[WORK INSTRUCTIONS]:
Go through the data below and copy each line that includes "then".

____

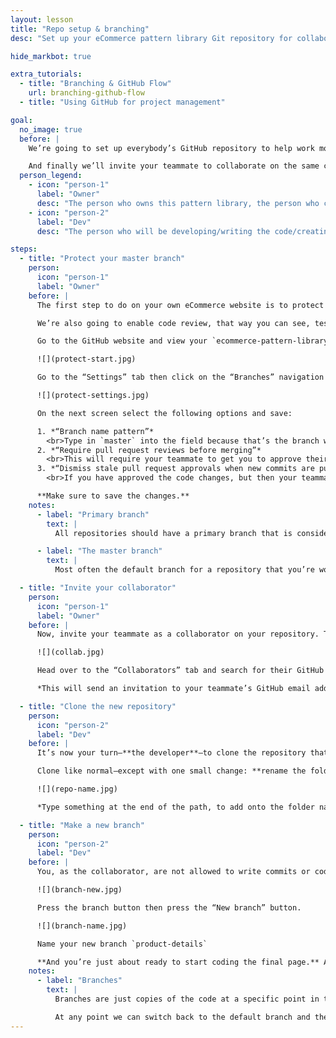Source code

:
 ```yaml
---
layout: lesson
title: "Repo setup & branching"
desc: "Set up your eCommerce pattern library Git repository for collaboration and clone your teammate’s repo so you can start coding."

hide_markbot: true

extra_tutorials:
  - title: "Branching & GitHub Flow"
    url: branching-github-flow
  - title: "Using GitHub for project management"

goal:
  no_image: true
  before: |
    We’re going to set up everybody’s GitHub repository to help work more smoothly with your teammate.

    And finally we’ll invite your teammate to collaborate on the same code base in an isolated branch.
  person_legend:
    - icon: "person-1"
      label: "Owner"
      desc: "The person who owns this pattern library, the person who created all the patterns."
    - icon: "person-2"
      label: "Dev"
      desc: "The person who will be developing/writing the code/creating the new product details page."

steps:
  - title: "Protect your master branch"
    person:
      icon: "person-1"
      label: "Owner"
    before: |
      The first step to do on your own eCommerce website is to protect the `master` branch. This will prevent your teammate from overwriting any code that you’ve written without your permission.

      We’re also going to enable code review, that way you can see, test–and approve—their code before you put it back into your version.

      Go to the GitHub website and view your `ecommerce-pattern-library` repository.

      ![](protect-start.jpg)

      Go to the “Settings” tab then click on the “Branches” navigation item. Lower down the screen is a “Branch protection rules” setting: press “Add rule”.

      ![](protect-settings.jpg)

      On the next screen select the following options and save:

      1. *“Branch name pattern”*
        <br>Type in `master` into the field because that’s the branch we want to protect.
      2. *“Require pull request reviews before merging”*
        <br>This will require your teammate to get you to approve their code changes before they can be implemented into the `master` branch.
      3. *“Dismiss stale pull request approvals when new commits are pushed”*
        <br>If you have approved the code changes, but then your teammate creates a new commit, the approval will be voided.

      **Make sure to save the changes.**
    notes:
      - label: "Primary branch"
        text: |
          All repositories should have a primary branch that is considered to be a pristine copy of the code. We haven been following best practice by committing directly onto our primary branch.

      - label: "The master branch"
        text: |
          Most often the default branch for a repository that you’re working on (outside of this course) is called `master`. In our case our default branch is named `master`. I’ve done it this way so that every single repository that you fork is already a hosted website on GitHub; the `master` branch means: my repository should be a hosted website.

  - title: "Invite your collaborator"
    person:
      icon: "person-1"
      label: "Owner"
    before: |
      Now, invite your teammate as a collaborator on your repository. This will allow them code in the repository, get fresh updates & eventually put their code back into your version.

      ![](collab.jpg)

      Head over to the “Collaborators” tab and search for their GitHub username. Press “Add collaborator” when ready.

      *This will send an invitation to your teammate’s GitHub email address which they must accept.* **Consequently, you must head over to your own email now and accept the invitation from your teammate before continuing.**

  - title: "Clone the new repository"
    person:
      icon: "person-2"
      label: "Dev"
    before: |
      It’s now your turn—**the developer**—to clone the repository that you were just invited to. After accepting your invitation you will have access to the repository.

      Clone like normal—except with one small change: **rename the folder so you know which is which!**

      ![](repo-name.jpg)

      *Type something at the end of the path, to add onto the folder name that gets created, so it’s unique and you can tell the two eCommerce websites apart.*

  - title: "Make a new branch"
    person:
      icon: "person-2"
      label: "Dev"
    before: |
      You, as the collaborator, are not allowed to write commits or code directly to the `master` branch. So we need to make a new branch to work from.

      ![](branch-new.jpg)

      Press the branch button then press the “New branch” button.

      ![](branch-name.jpg)

      Name your new branch `product-details`

      **And you’re just about ready to start coding the final page.** All that’s left is a discussion with your teammate.
    notes:
      - label: "Branches"
        text: |
          Branches are just copies of the code at a specific point in time. By creating a new branch we are copying the code to an isolated environment that we can work without and not damage our pristine default branch.

          At any point we can switch back to the default branch and the code in our editor will automatically switch to how the code looks on that branch.
---
```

____

[RESPONSE BOX]:
      Go to the “Settings” tab then click on the “Branches” navigation item. Lower down the screen is a “Branch protection rules” setting: press “Add rule”.
        <br>If you have approved the code changes, but then your teammate creates a new commit, the approval will be voided.
      Press the branch button then press the “New branch” button.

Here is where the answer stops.